Starting with your form intersections, as a whole you're doing a good job of both constructing these forms such that they feel consistent and cohesive within the same space, and such that the intersections themselves demonstrate a well developing understanding of 3D space. My only issue is really with the manner in which you're drawing the intersections themselves.

I kind of touched on this in my critique for your lesson 6 work - I talked about how your use of line weight was rather heavy handed, and kind of arbitrary, not really focusing on establishing how different forms would overlap one another - but for some reason it didn't occur to me that there was a very simple reason at least for the heavyhandedness. I suppose I could be wrong, but it definitely looks like you're using a thicker pen for the line weight, and you most definitely should not be. Your original linework and any further line weight should be drawn using the same kind of pen.

Line weight itself, is a tool that is focused on clarifying how one form overlaps another - but you appear to be applying it to both the intersection line itself, and the part of the form that exists inside of its neighbour, creating the opposite effect of what you'd want. You're making it seem like the piece stuck inside the other form is in front of it, by giving it thicker lines.

In the future:

Anyway, continuing on, your cylinders in boxes are looking pretty good, though you tend to focus the convergences on only one set of lines, and seem to be keeping the others fairly parallel. Definitely play with more convergence on all three sets of lines.

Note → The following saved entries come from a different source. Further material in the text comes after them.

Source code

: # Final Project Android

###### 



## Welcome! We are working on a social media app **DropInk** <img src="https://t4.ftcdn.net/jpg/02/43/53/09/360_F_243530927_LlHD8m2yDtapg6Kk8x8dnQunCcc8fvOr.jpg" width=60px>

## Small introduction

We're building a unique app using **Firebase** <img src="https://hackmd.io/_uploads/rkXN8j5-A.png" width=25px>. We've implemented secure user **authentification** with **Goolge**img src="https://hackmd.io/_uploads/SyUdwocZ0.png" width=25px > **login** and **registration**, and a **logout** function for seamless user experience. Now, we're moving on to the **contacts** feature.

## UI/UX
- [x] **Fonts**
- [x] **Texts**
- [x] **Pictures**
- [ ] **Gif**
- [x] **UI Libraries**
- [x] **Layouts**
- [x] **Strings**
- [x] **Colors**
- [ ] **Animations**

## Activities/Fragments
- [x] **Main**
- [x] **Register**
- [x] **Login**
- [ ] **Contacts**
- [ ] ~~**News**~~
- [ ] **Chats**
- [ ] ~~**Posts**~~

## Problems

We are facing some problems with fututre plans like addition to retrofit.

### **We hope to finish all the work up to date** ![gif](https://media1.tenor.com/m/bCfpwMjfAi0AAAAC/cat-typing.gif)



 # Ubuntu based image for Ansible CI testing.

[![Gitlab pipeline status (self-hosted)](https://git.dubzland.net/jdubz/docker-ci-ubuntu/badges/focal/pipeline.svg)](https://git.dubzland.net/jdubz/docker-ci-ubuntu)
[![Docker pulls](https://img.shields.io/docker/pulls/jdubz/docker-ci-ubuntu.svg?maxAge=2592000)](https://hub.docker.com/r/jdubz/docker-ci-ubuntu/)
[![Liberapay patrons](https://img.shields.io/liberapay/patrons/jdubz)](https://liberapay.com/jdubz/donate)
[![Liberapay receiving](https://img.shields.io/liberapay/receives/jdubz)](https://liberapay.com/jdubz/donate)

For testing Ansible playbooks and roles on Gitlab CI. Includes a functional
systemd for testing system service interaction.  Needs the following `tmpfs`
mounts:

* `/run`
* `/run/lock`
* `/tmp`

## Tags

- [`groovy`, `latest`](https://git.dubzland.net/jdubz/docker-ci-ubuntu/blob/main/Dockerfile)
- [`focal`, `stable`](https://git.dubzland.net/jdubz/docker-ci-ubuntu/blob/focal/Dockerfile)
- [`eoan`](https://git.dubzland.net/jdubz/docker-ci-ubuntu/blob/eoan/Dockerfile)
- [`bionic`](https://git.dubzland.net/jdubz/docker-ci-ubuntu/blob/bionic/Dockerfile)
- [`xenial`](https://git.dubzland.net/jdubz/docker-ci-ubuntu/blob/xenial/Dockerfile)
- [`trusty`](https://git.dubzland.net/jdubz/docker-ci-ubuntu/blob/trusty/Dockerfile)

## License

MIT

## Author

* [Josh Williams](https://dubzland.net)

Now, onto the meat of the lesson - the vehicles. You are definitely right in your observation that in some cases, an orthographic study of just the side view of a given vehicle is not going to be enough. It comes down to thinking about what kind of information you need, what gaps exist in your understanding of the proportions, and what you need to look at in order to fill in those gaps. In many of the vehicles we studied, the side view is sufficient because that's where the majority of the information lays, with the front being relatively straightforward. But that isn't always the case, and you'll note that I did analyze the proportions of the front of the shelby mustang demo.

There are definitely a lot of these constructions that I think you handled very well. The tank was especially well done, as you paid a lot of careful attention to the subdivisions of that bounding box, and adhered closely to it, the coast guard boat came out well despite its proportions (as far as this course is concerned, proportions are only important insofar as our ability to make things look plausible), and the cab-over truck came out quite solidly too, despite a few edges along the top of the cab not quite converging towards their intended vanishing point.

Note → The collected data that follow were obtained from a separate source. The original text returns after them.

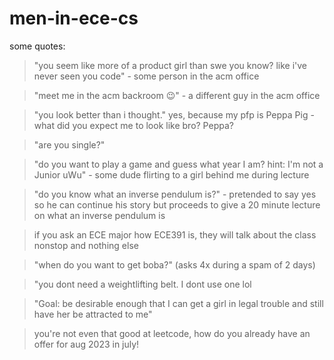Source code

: # men-in-ece-cs
some quotes:

> "you seem like more of a product girl than swe you know? like i've never seen you code" - some person in the acm office
    
> "meet me in the acm backroom 😉" - a different guy in the acm office     

> "you look better than i thought." yes, because my pfp is Peppa Pig - what did you expect me to look like bro? Peppa?  
   
> "are you single?"     

> "do you want to play a game and guess what year I am? hint: I'm not a Junior uWu" - some dude flirting to a girl behind me during lecture

> "do you know what an inverse pendulum is?" - pretended to say yes so he can continue his story but proceeds to give a 20 minute lecture on what an inverse pendulum is 

> if you ask an ECE major how ECE391 is, they will talk about the class nonstop and nothing else

> "when do you want to get boba?" (asks 4x during a spam of 2 days)

> "you dont need a weightlifting belt. I dont use one lol

> "Goal: be desirable enough that I can get a girl in legal trouble and still have her be attracted to me"

> you're not even that good at leetcode, how do you already have an offer for aug 2023 in july!
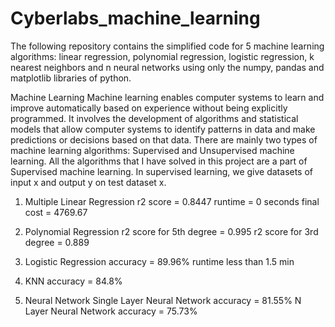 # Cyberlabs_machine_learning
The following repository contains the simplified code for 5 machine learning algorithms: linear regression, polynomial regression, logistic regression, k nearest neighbors and n neural networks using only the numpy, pandas and matplotlib libraries of python.

Machine Learning
Machine learning enables computer systems to learn and improve automatically 
based on experience without being explicitly programmed. It involves the 
development of algorithms and statistical models that allow computer systems to 
identify patterns in data and make predictions or decisions based on that data.
There are mainly two types of machine learning algorithms: Supervised and 
Unsupervised machine learning. All the algorithms that I have solved in this 
project are a part of Supervised machine learning. In supervised learning, we give 
datasets of input x and output y on test dataset x.

1. Multiple Linear Regression
r2 score = 0.8447
runtime = 0 seconds
final cost = 4769.67

2. Polynomial Regression
r2 score for 5th degree = 0.995
r2 score for 3rd degree = 0.889

3. Logistic Regression
accuracy = 89.96%
runtime less than 1.5 min

4. KNN
accuracy = 84.8%

5. Neural Network
  Single Layer Neural Network accuracy = 81.55%
  N Layer Neural Network accuracy = 75.73%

Looking at the shelby mustang drawing, I think this is one of those cases where you probably underestimated just how complex this was going to be, and how much patience and time it would really demand of you. I myself spent nearly two hours when doing that drawing in the first place, and it's likely that my own experience had helped quicken things along by a great deal. While I don't know how long you spent on it, I can see that you opted to skip certain steps - like any and all of the structure for the cab of the car. You ended up eyeballing the roof and windshield, and your drawing definitely suffered for it.

The camaro came out a fair bit better - drawing it as small as you did (probably because you wanted to fit the proportional study onto the same page, but perhaps you were limited by your ellipse guide as well) did result in it being a much more crowded affair, which I imagine made things challenging. Still, you did adhere more closely to the bounding box and minded your sets of parallel lines, which helped you to achieve a more solid result.

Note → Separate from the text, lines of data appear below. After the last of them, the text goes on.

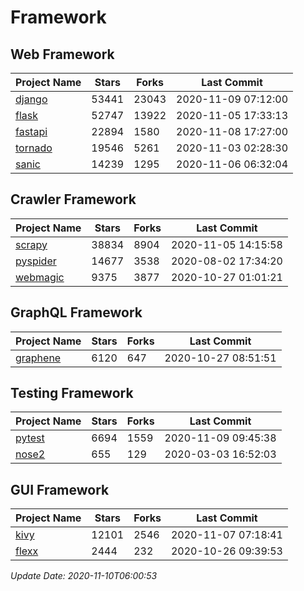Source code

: # Framework

## Web Framework
| Project Name | Stars | Forks | Last Commit |
| ------------ | ----- | ----- | ----------- |
| [django](https://github.com/django/django) | 53441 | 23043 | 2020-11-09 07:12:00 |
| [flask](https://github.com/pallets/flask) | 52747 | 13922 | 2020-11-05 17:33:13 |
| [fastapi](https://github.com/tiangolo/fastapi) | 22894 | 1580 | 2020-11-08 17:27:00 |
| [tornado](https://github.com/tornadoweb/tornado) | 19546 | 5261 | 2020-11-03 02:28:30 |
| [sanic](https://github.com/huge-success/sanic) | 14239 | 1295 | 2020-11-06 06:32:04 |

## Crawler Framework
| Project Name | Stars | Forks | Last Commit |
| ------------ | ----- | ----- | ----------- |
| [scrapy](https://github.com/scrapy/scrapy) | 38834 | 8904 | 2020-11-05 14:15:58 |
| [pyspider](https://github.com/binux/pyspider) | 14677 | 3538 | 2020-08-02 17:34:20 |
| [webmagic](https://github.com/code4craft/webmagic) | 9375 | 3877 | 2020-10-27 01:01:21 |

## GraphQL Framework
| Project Name | Stars | Forks | Last Commit |
| ------------ | ----- | ----- | ----------- |
| [graphene](https://github.com/graphql-python/graphene) | 6120 | 647 | 2020-10-27 08:51:51 |

## Testing Framework
| Project Name | Stars | Forks | Last Commit |
| ------------ | ----- | ----- | ----------- |
| [pytest](https://github.com/pytest-dev/pytest) | 6694 | 1559 | 2020-11-09 09:45:38 |
| [nose2](https://github.com/nose-devs/nose2) | 655 | 129 | 2020-03-03 16:52:03 |

## GUI Framework
| Project Name | Stars | Forks | Last Commit |
| ------------ | ----- | ----- | ----------- |
| [kivy](https://github.com/kivy/kivy) | 12101 | 2546 | 2020-11-07 07:18:41 |
| [flexx](https://github.com/flexxui/flexx) | 2444 | 232 | 2020-10-26 09:39:53 |

*Update Date: 2020-11-10T06:00:53*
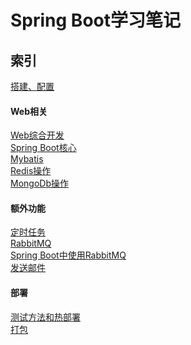 # Spring Boot学习笔记
## 索引
[搭建、配置](https://github.com/Hikiy/Notes/blob/master/%E6%A1%86%E6%9E%B6/Spring%20Boot/%E6%90%AD%E5%BB%BA%E3%80%81%E9%85%8D%E7%BD%AE.md)</br>

#### Web相关
[Web综合开发](https://github.com/Hikiy/Notes/blob/master/%E6%A1%86%E6%9E%B6/Spring%20Boot/Web%E7%BB%BC%E5%90%88%E5%BC%80%E5%8F%91.md)</br>
[Spring Boot核心](https://github.com/Hikiy/Notes/blob/master/%E6%A1%86%E6%9E%B6/Spring%20Boot/Spring%20Boot%E6%A0%B8%E5%BF%83.md)</br>
[Mybatis](https://github.com/Hikiy/Notes/blob/master/%E6%A1%86%E6%9E%B6/Spring%20Boot/Mybatis.md)</br>
[Redis操作](https://github.com/Hikiy/Notes/blob/master/%E6%A1%86%E6%9E%B6/Spring%20Boot/Redis%E6%93%8D%E4%BD%9C.md)</br>
[MongoDb操作](https://github.com/Hikiy/Notes/blob/master/%E6%A1%86%E6%9E%B6/Spring%20Boot/MongoDb%E6%93%8D%E4%BD%9C.md)</br>

#### 额外功能
[定时任务](https://github.com/Hikiy/Notes/blob/master/%E6%A1%86%E6%9E%B6/Spring%20Boot/%E5%AE%9A%E6%97%B6%E4%BB%BB%E5%8A%A1.md)</br>
[RabbitMQ](https://github.com/Hikiy/Notes/blob/master/%E6%A1%86%E6%9E%B6/Spring%20Boot/RabbitMQ.md)</br>
[Spring Boot中使用RabbitMQ](https://github.com/Hikiy/Notes/blob/master/%E6%A1%86%E6%9E%B6/Spring%20Boot/Spring%20Boot%20%E4%B8%AD%E4%BD%BF%E7%94%A8RabbitMQ.md)</br>
[发送邮件](https://github.com/Hikiy/Notes/blob/master/%E6%A1%86%E6%9E%B6/Spring%20Boot/%E5%8F%91%E9%80%81%E9%82%AE%E4%BB%B6.md)</br>

#### 部署
[测试方法和热部署](https://github.com/Hikiy/Notes/blob/master/%E6%A1%86%E6%9E%B6/Spring%20Boot/%E6%B5%8B%E8%AF%95%E6%96%B9%E6%B3%95%E5%92%8C%E7%83%AD%E9%83%A8%E7%BD%B2.md)</br>
[打包](https://github.com/Hikiy/Notes/blob/master/%E6%A1%86%E6%9E%B6/Spring%20Boot/%E6%89%93%E5%8C%85.md)</br>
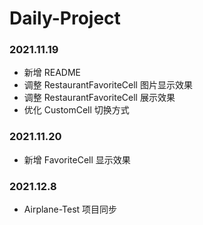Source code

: # Daily-Project
### 2021.11.19
* 新增 README
* 调整 RestaurantFavoriteCell 图片显示效果
* 调整 RestaurantFavoriteCell 展示效果
* 优化 CustomCell 切换方式
### 2021.11.20
* 新增 FavoriteCell 显示效果
### 2021.12.8
* Airplane-Test 项目同步
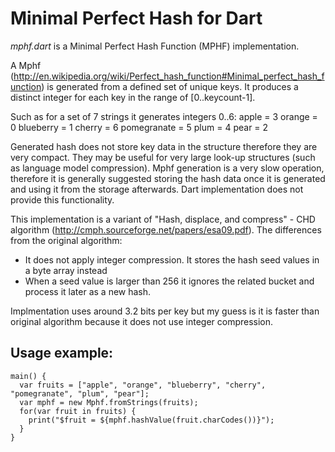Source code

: # Minimal Perfect Hash for Dart

*mphf.dart* is a Minimal Perfect Hash Function (MPHF) implementation.

A Mphf (http://en.wikipedia.org/wiki/Perfect_hash_function#Minimal_perfect_hash_function) is generated from a defined set of unique keys. It produces a distinct integer for each key in the range of [0..keycount-1].

Such as for a set of 7 strings it generates integers 0..6:
	apple = 3
	orange = 0
	blueberry = 1
	cherry = 6
	pomegranate = 5
	plum = 4
	pear = 2

Generated hash does not store key data in the structure therefore they are very compact. They may be useful for very large look-up structures (such as language model compression). Mphf generation is a very slow operation, therefore it is generally suggested storing the hash data once it is generated and using it from the storage afterwards. Dart implementation does not provide this functionality.

This implementation is a variant of "Hash, displace, and compress" - CHD algorithm (http://cmph.sourceforge.net/papers/esa09.pdf). The differences from the original algorithm:
-	It does not apply integer compression. It stores the hash seed values in a byte array instead
-	When a seed value is larger than 256 it ignores the related bucket and process it later as a new hash.

Implmentation uses around 3.2 bits per key but my guess is it is faster than original algorithm because it does not use integer compression.

## Usage example:

	main() {
	  var fruits = ["apple", "orange", "blueberry", "cherry", "pomegranate", "plum", "pear"];
	  var mphf = new Mphf.fromStrings(fruits);
	  for(var fruit in fruits) {
	    print("$fruit = ${mphf.hashValue(fruit.charCodes())}");
	  }
	}


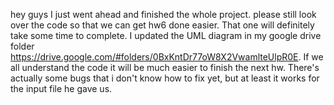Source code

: 
hey guys I just went ahead and finished the whole project.
please still look over the code so that we can get hw6 done easier. That
one will definitely take some time to complete. I updated the UML
diagram in my google drive folder
https://drive.google.com/#folders/0BxKntDr77oW8X2VwamlteUlpR0E. If we
all understand the code it will be much easier to finish the next hw.
There's actually some bugs that i don't know how to fix yet, but at
least it works for the input file he gave us.
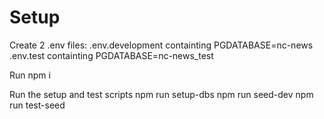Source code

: # Setup

Create 2 .env files:
.env.development containting PGDATABASE=nc-news
.env.test containting PGDATABASE=nc-news_test

Run npm i

Run the setup and test scripts
npm run setup-dbs
npm run seed-dev
npm run test-seed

That's actually an important point - much later, in this jet ski, you asked in the comments whether adhering to the bounding box hurt you there. Remember above all else that every single drawing in this course is just an exercise - and if you decided to stop following the bounding box and drew more by eye, you would have focused more on what would get you a pleasing end result and would have undermined the purpose of the exercise itself. Construction is about making choices, and sticking to them all the way through - that bounding box is the choice you start with, and you need to adhere to it even if the box itself is way off the mark (which it wasn't here).

So to put it simply - as far as this course goes, adhering to the box is never wrong. While it may hurt your end result, that is still more in line with our goals for these drawings. That is precisely why crossing things out or scratching them out as you tried to in this wagon won't achieve anything. Once the marks are on the page, you can't get rid of them - you can't unmake those decisions. You have to stick with them, because the alternative is to end up losing all structure entirely. Scratching them out doesn't make them go away, either.

There are circumstances where you can still work within the existing framework, and make alterations. For example, in this one you decided early on that the box you'd started with was too tall, so you separated it into two boxes - a shorter bounding box, and the piece that was cut out of the original. This is fine, because you were still working within the confines of construction, and you merely broke the 3D space into two spaces, and constructed your car within one. You didn't attempt to undo any of your marks, or change the nature of the illusion you were creating. You worked within the rules of the construction you'd laid out yourself.

The last thing I wanted to talk about is this car. It's definitely one that went pretty awry, as you noted yourself, but since it's the only drawing you attempted of your own of a car, it is definitely something of note (since the little tykes doesn't technically count).

One of the main reasons it went off the rails, so to speak, was because when drawing the various sets of parallel lines that the construction would follow, you did not make any attempt to have them converge. You effectively placed those vanishing points at infinity, even though none of those sets of lines were actually running perpendicular to the viewer's angle of sight. Given their orientation, they definitely should have been converging towards their own vanishing points.

This went on to kind of throw off the ellipse method of creating the grid as well, since it does rely on there being a valid arrangement that follows the rules of perspective. Here you fell more into axonometric projection (the umbrella term under which isometric projection exists, which follows totally different rules).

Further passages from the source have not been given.